DIRECTIONS —
In the listing below, find the line that contains "for in-memory index." and the line that contains "Default license for". Quote both and every line between them, exactly, and nothing more.

SOURCE INFORMATION —
++++++++
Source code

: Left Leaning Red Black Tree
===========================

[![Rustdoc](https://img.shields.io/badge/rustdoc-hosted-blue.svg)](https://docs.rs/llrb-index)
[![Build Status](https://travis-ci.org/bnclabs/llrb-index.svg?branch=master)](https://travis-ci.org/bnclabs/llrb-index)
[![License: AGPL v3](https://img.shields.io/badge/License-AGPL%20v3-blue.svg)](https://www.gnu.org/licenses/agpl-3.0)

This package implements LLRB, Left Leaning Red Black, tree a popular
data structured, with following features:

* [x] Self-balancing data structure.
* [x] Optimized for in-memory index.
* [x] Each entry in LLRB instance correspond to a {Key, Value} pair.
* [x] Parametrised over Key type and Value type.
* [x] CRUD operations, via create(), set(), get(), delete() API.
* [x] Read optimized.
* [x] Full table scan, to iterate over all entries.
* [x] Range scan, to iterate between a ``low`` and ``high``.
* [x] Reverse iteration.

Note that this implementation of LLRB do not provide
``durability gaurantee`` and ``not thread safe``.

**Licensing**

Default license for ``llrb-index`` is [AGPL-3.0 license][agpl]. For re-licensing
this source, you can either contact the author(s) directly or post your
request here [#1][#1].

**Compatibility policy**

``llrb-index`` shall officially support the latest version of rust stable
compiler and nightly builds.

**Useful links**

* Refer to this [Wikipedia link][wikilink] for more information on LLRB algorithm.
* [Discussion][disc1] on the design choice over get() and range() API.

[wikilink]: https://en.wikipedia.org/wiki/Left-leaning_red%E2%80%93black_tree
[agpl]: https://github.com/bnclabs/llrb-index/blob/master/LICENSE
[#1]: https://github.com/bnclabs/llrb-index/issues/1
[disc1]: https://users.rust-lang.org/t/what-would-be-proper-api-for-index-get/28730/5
++++++++
RESPONSE AREA —
* [x] Optimized for in-memory index.
* [x] Each entry in LLRB instance correspond to a {Key, Value} pair.
* [x] Parametrised over Key type and Value type.
* [x] CRUD operations, via create(), set(), get(), delete() API.
* [x] Read optimized.
* [x] Full table scan, to iterate over all entries.
* [x] Range scan, to iterate between a ``low`` and ``high``.
* [x] Reverse iteration.

Note that this implementation of LLRB do not provide
``durability gaurantee`` and ``not thread safe``.

**Licensing**

Default license for ``llrb-index`` is [AGPL-3.0 license][agpl]. For re-licensing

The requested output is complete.